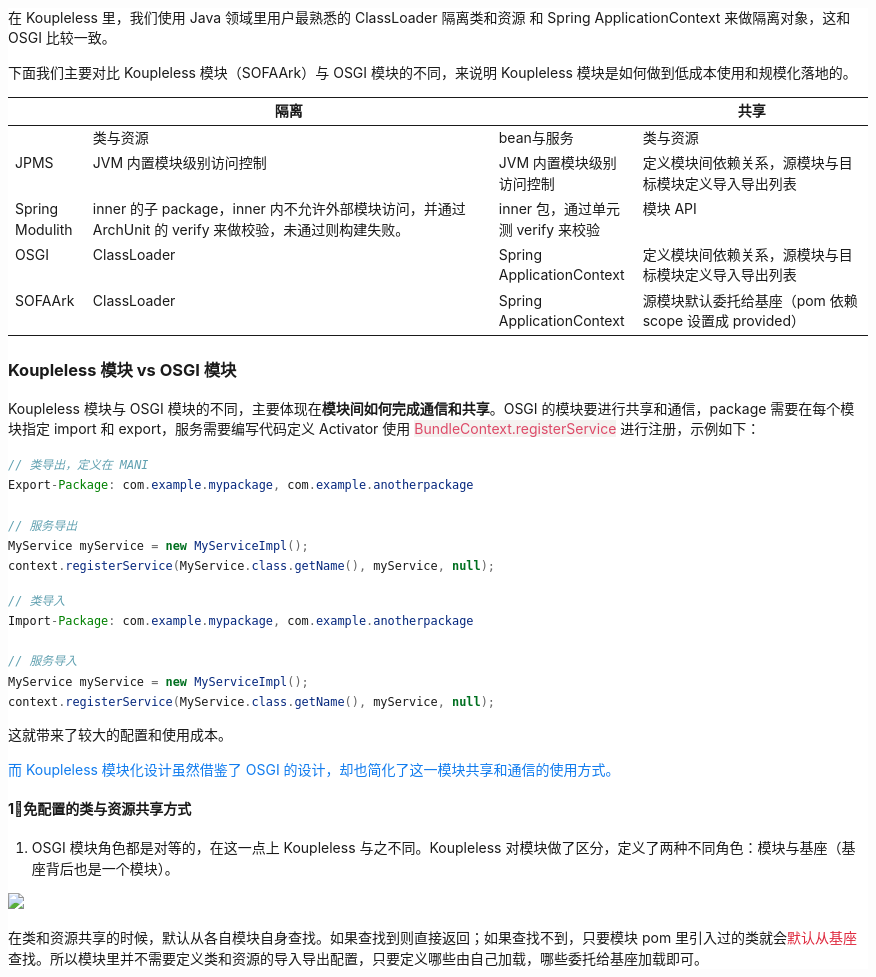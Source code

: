 在 Koupleless 里，我们使用 Java 领域里用户最熟悉的 ClassLoader 隔离类和资源 和  Spring ApplicationContext 来做隔离对象，这和 OSGI 比较一致。

下面我们主要对比 Koupleless 模块（SOFAArk）与 OSGI 模块的不同，来说明 Koupleless 模块是如何做到低成本使用和规模化落地的。

| | 隔离 | | 共享 |
| --- | --- | --- | --- |
| | 类与资源 | bean与服务 | 类与资源 | bean与服务 |
| JPMS | JVM 内置模块级别访问控制 | JVM 内置模块级别访问控制 | 定义模块间依赖关系，源模块与目标模块定义导入导出列表 | 定义模块间依赖关系，源模块与目标模块定义导入导出列表 |
| Spring Modulith | inner 的子 package，inner 内不允许外部模块访问，并通过 ArchUnit 的 verify 来做校验，未通过则构建失败。 | inner 包，通过单元测 verify 来校验 | 模块 API<br/> | 模块 API 与事件 |
| OSGI | ClassLoader | Spring ApplicationContext | 定义模块间依赖关系，源模块与目标模块定义导入导出列表 | 定义模块间依赖关系，源模块与目标模块定义导入导出列表 |
| SOFAArk | ClassLoader | Spring ApplicationContext | 源模块默认委托给基座（pom 依赖 scope 设置成 provided） | 默认打通跨模块 bean 与服务发现 |


### Koupleless 模块 vs OSGI 模块
Koupleless 模块与 OSGI 模块的不同，主要体现在**模块间如何完成通信和共享**。OSGI 的模块要进行共享和通信，package 需要在每个模块指定 import 和 export，服务需要编写代码定义 Activator 使用 <font style="color:rgb(221, 74, 104);background-color:rgb(245, 242, 240);">BundleContext.registerService</font>   进行注册，示例如下：

```java
// 类导出，定义在 MANI
Export-Package: com.example.mypackage, com.example.anotherpackage

// 服务导出
MyService myService = new MyServiceImpl();
context.registerService(MyService.class.getName(), myService, null);
```

```java
// 类导入
Import-Package: com.example.mypackage, com.example.anotherpackage

// 服务导入
MyService myService = new MyServiceImpl();
context.registerService(MyService.class.getName(), myService, null);
```

这就带来了较大的配置和使用成本。



<font style="color:#117CEE;">而 Koupleless 模块化设计虽然借鉴了 OSGI 的设计，却也简化了这一模块共享和通信的使用方式。</font>

<font style="color:#117CEE;"></font>

#### 1⃣️免配置的类与资源共享方式
1. OSGI 模块角色都是对等的，在这一点上 Koupleless 与之不同。Koupleless 对模块做了区分，定义了两种不同角色：模块与基座（基座背后也是一个模块）。

![](https://intranetproxy.alipay.com/skylark/lark/0/2024/png/149473/1722234767836-5acf6726-3b15-4fb4-b275-08de3e09f7ac.png)



在类和资源共享的时候，默认从各自模块自身查找。如果查找到则直接返回；如果查找不到，只要模块 pom 里引入过的类就会<font style="color:#DF2A3F;">默认从基座</font>查找。所以模块里并不需要定义类和资源的导入导出配置，只要定义哪些由自己加载，哪些委托给基座加载即可。
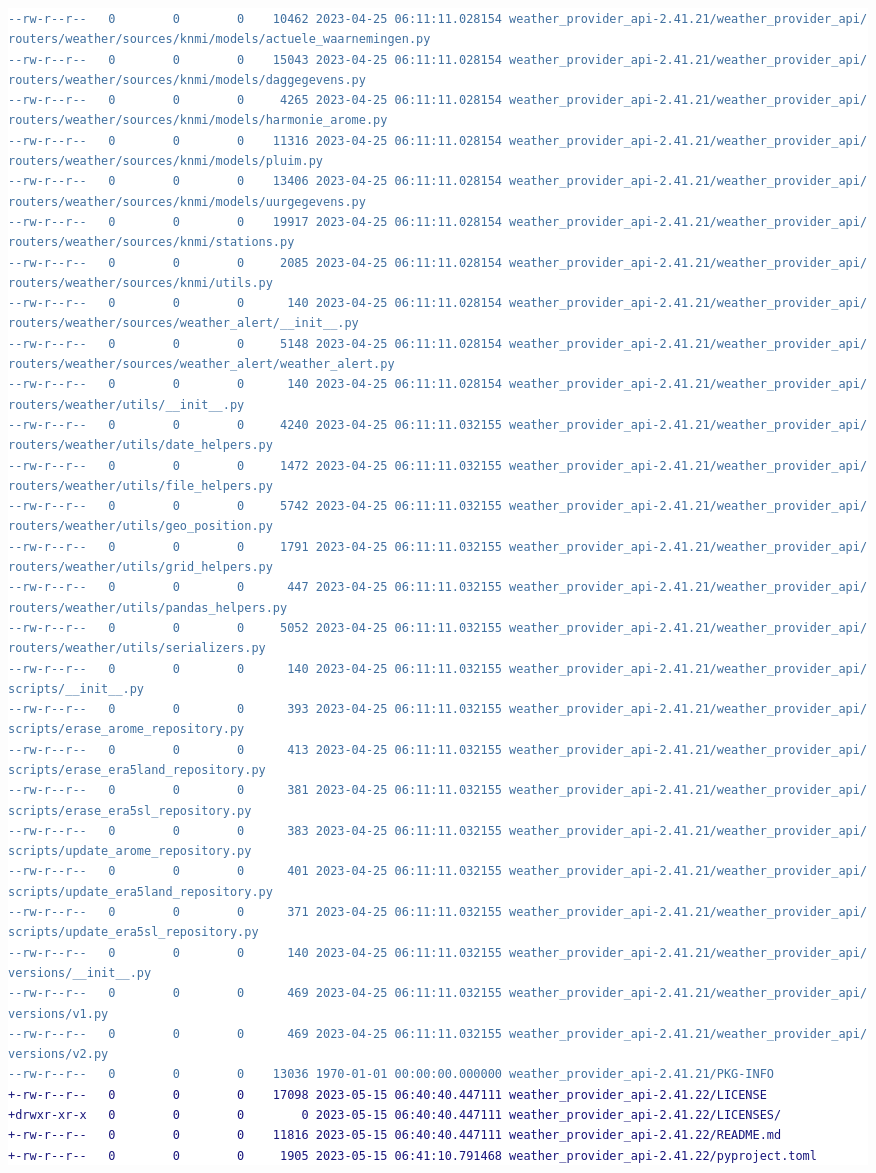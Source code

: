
 ```diff
--rw-r--r--   0        0        0    10462 2023-04-25 06:11:11.028154 weather_provider_api-2.41.21/weather_provider_api/routers/weather/sources/knmi/models/actuele_waarnemingen.py
--rw-r--r--   0        0        0    15043 2023-04-25 06:11:11.028154 weather_provider_api-2.41.21/weather_provider_api/routers/weather/sources/knmi/models/daggegevens.py
--rw-r--r--   0        0        0     4265 2023-04-25 06:11:11.028154 weather_provider_api-2.41.21/weather_provider_api/routers/weather/sources/knmi/models/harmonie_arome.py
--rw-r--r--   0        0        0    11316 2023-04-25 06:11:11.028154 weather_provider_api-2.41.21/weather_provider_api/routers/weather/sources/knmi/models/pluim.py
--rw-r--r--   0        0        0    13406 2023-04-25 06:11:11.028154 weather_provider_api-2.41.21/weather_provider_api/routers/weather/sources/knmi/models/uurgegevens.py
--rw-r--r--   0        0        0    19917 2023-04-25 06:11:11.028154 weather_provider_api-2.41.21/weather_provider_api/routers/weather/sources/knmi/stations.py
--rw-r--r--   0        0        0     2085 2023-04-25 06:11:11.028154 weather_provider_api-2.41.21/weather_provider_api/routers/weather/sources/knmi/utils.py
--rw-r--r--   0        0        0      140 2023-04-25 06:11:11.028154 weather_provider_api-2.41.21/weather_provider_api/routers/weather/sources/weather_alert/__init__.py
--rw-r--r--   0        0        0     5148 2023-04-25 06:11:11.028154 weather_provider_api-2.41.21/weather_provider_api/routers/weather/sources/weather_alert/weather_alert.py
--rw-r--r--   0        0        0      140 2023-04-25 06:11:11.028154 weather_provider_api-2.41.21/weather_provider_api/routers/weather/utils/__init__.py
--rw-r--r--   0        0        0     4240 2023-04-25 06:11:11.032155 weather_provider_api-2.41.21/weather_provider_api/routers/weather/utils/date_helpers.py
--rw-r--r--   0        0        0     1472 2023-04-25 06:11:11.032155 weather_provider_api-2.41.21/weather_provider_api/routers/weather/utils/file_helpers.py
--rw-r--r--   0        0        0     5742 2023-04-25 06:11:11.032155 weather_provider_api-2.41.21/weather_provider_api/routers/weather/utils/geo_position.py
--rw-r--r--   0        0        0     1791 2023-04-25 06:11:11.032155 weather_provider_api-2.41.21/weather_provider_api/routers/weather/utils/grid_helpers.py
--rw-r--r--   0        0        0      447 2023-04-25 06:11:11.032155 weather_provider_api-2.41.21/weather_provider_api/routers/weather/utils/pandas_helpers.py
--rw-r--r--   0        0        0     5052 2023-04-25 06:11:11.032155 weather_provider_api-2.41.21/weather_provider_api/routers/weather/utils/serializers.py
--rw-r--r--   0        0        0      140 2023-04-25 06:11:11.032155 weather_provider_api-2.41.21/weather_provider_api/scripts/__init__.py
--rw-r--r--   0        0        0      393 2023-04-25 06:11:11.032155 weather_provider_api-2.41.21/weather_provider_api/scripts/erase_arome_repository.py
--rw-r--r--   0        0        0      413 2023-04-25 06:11:11.032155 weather_provider_api-2.41.21/weather_provider_api/scripts/erase_era5land_repository.py
--rw-r--r--   0        0        0      381 2023-04-25 06:11:11.032155 weather_provider_api-2.41.21/weather_provider_api/scripts/erase_era5sl_repository.py
--rw-r--r--   0        0        0      383 2023-04-25 06:11:11.032155 weather_provider_api-2.41.21/weather_provider_api/scripts/update_arome_repository.py
--rw-r--r--   0        0        0      401 2023-04-25 06:11:11.032155 weather_provider_api-2.41.21/weather_provider_api/scripts/update_era5land_repository.py
--rw-r--r--   0        0        0      371 2023-04-25 06:11:11.032155 weather_provider_api-2.41.21/weather_provider_api/scripts/update_era5sl_repository.py
--rw-r--r--   0        0        0      140 2023-04-25 06:11:11.032155 weather_provider_api-2.41.21/weather_provider_api/versions/__init__.py
--rw-r--r--   0        0        0      469 2023-04-25 06:11:11.032155 weather_provider_api-2.41.21/weather_provider_api/versions/v1.py
--rw-r--r--   0        0        0      469 2023-04-25 06:11:11.032155 weather_provider_api-2.41.21/weather_provider_api/versions/v2.py
--rw-r--r--   0        0        0    13036 1970-01-01 00:00:00.000000 weather_provider_api-2.41.21/PKG-INFO
+-rw-r--r--   0        0        0    17098 2023-05-15 06:40:40.447111 weather_provider_api-2.41.22/LICENSE
+drwxr-xr-x   0        0        0        0 2023-05-15 06:40:40.447111 weather_provider_api-2.41.22/LICENSES/
+-rw-r--r--   0        0        0    11816 2023-05-15 06:40:40.447111 weather_provider_api-2.41.22/README.md
+-rw-r--r--   0        0        0     1905 2023-05-15 06:41:10.791468 weather_provider_api-2.41.22/pyproject.toml
```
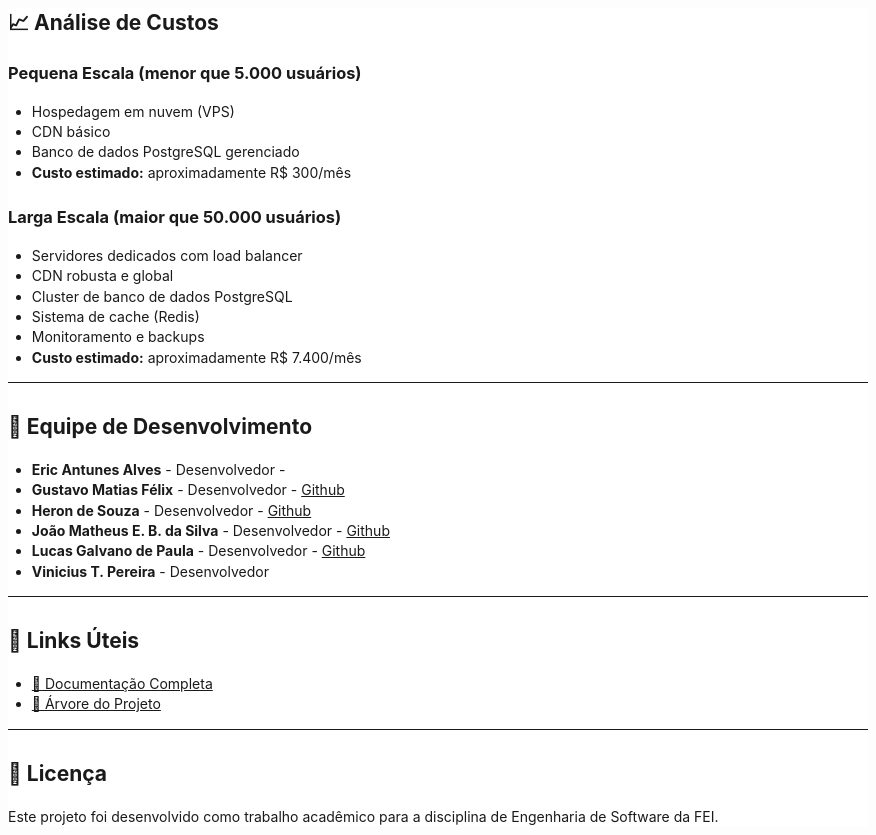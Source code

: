 
## 📈 Análise de Custos

### Pequena Escala (menor que 5.000 usuários)
- Hospedagem em nuvem (VPS)
- CDN básico
- Banco de dados PostgreSQL gerenciado
- **Custo estimado:** aproximadamente R$ 300/mês

### Larga Escala (maior que 50.000 usuários)
- Servidores dedicados com load balancer
- CDN robusta e global
- Cluster de banco de dados PostgreSQL
- Sistema de cache (Redis)
- Monitoramento e backups
- **Custo estimado:** aproximadamente R$ 7.400/mês

---

## 👥 Equipe de Desenvolvimento

- **Eric Antunes Alves** - Desenvolvedor -  
- **Gustavo Matias Félix** - Desenvolvedor - [Github](https://github.com/Gustavo-Matias19)
- **Heron de Souza** - Desenvolvedor - [Github](https://github.com/Herondsx)
- **João Matheus E. B. da Silva** - Desenvolvedor - [Github](https://github.com/JoaoMateusSilva)
- **Lucas Galvano de Paula** - Desenvolvedor - [Github](https://github.com/LucasGalvano)
- **Vinicius T. Pereira** - Desenvolvedor

---

## 🔗 Links Úteis

- [📝 Documentação Completa](https://docs.google.com/document/d/1PToJ3kzgytBEnweqFLogQD-0eG5USEUslSgHcSQ09s4/edit?usp=sharing)
- [🌳 Árvore do Projeto](https://herondsx.github.io/Projeto_Eng/)

---

## 📄 Licença

Este projeto foi desenvolvido como trabalho acadêmico para a disciplina de Engenharia de Software da FEI.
|---|
• Task directions: No lines before the one containing "- **Eric Antunes" belong in the answer; write out that line and each one after it exactly, through the end of the records.

• Output below:
- **Eric Antunes Alves** - Desenvolvedor -  
- **Gustavo Matias Félix** - Desenvolvedor - [Github](https://github.com/Gustavo-Matias19)
- **Heron de Souza** - Desenvolvedor - [Github](https://github.com/Herondsx)
- **João Matheus E. B. da Silva** - Desenvolvedor - [Github](https://github.com/JoaoMateusSilva)
- **Lucas Galvano de Paula** - Desenvolvedor - [Github](https://github.com/LucasGalvano)
- **Vinicius T. Pereira** - Desenvolvedor

---

## 🔗 Links Úteis

- [📝 Documentação Completa](https://docs.google.com/document/d/1PToJ3kzgytBEnweqFLogQD-0eG5USEUslSgHcSQ09s4/edit?usp=sharing)
- [🌳 Árvore do Projeto](https://herondsx.github.io/Projeto_Eng/)

---

## 📄 Licença

Este projeto foi desenvolvido como trabalho acadêmico para a disciplina de Engenharia de Software da FEI.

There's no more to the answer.